(Material for this task Opens)

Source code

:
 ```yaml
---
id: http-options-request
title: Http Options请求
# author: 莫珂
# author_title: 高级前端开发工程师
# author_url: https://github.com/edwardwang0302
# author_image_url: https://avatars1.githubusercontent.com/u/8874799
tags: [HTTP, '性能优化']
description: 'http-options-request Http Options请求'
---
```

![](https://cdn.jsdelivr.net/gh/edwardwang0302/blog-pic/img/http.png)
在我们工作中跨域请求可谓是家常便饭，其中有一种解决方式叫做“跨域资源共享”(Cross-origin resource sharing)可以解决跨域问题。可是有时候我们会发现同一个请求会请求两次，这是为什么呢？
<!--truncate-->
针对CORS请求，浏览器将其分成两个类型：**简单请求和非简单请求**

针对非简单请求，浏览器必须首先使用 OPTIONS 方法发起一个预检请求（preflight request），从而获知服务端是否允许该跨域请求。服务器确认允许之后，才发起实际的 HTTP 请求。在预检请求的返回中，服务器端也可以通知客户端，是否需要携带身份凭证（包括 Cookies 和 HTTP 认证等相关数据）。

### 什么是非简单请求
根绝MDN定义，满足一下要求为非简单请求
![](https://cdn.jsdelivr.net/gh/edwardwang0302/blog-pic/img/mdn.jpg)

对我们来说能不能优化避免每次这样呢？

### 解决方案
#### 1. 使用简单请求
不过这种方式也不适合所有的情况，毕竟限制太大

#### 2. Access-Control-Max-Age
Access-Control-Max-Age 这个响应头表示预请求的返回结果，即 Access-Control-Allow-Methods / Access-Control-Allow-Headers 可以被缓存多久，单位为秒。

(Material for this task Closes)

- **Work order**
The answer is the line with "根绝MDN定义，满足一下要求为非简单请求" plus every line after it to the last line of the entries above, copied exactly and with no other lines.

- **Response to this task**
根绝MDN定义，满足一下要求为非简单请求
![](https://cdn.jsdelivr.net/gh/edwardwang0302/blog-pic/img/mdn.jpg)

对我们来说能不能优化避免每次这样呢？

### 解决方案
#### 1. 使用简单请求
不过这种方式也不适合所有的情况，毕竟限制太大

#### 2. Access-Control-Max-Age
Access-Control-Max-Age 这个响应头表示预请求的返回结果，即 Access-Control-Allow-Methods / Access-Control-Allow-Headers 可以被缓存多久，单位为秒。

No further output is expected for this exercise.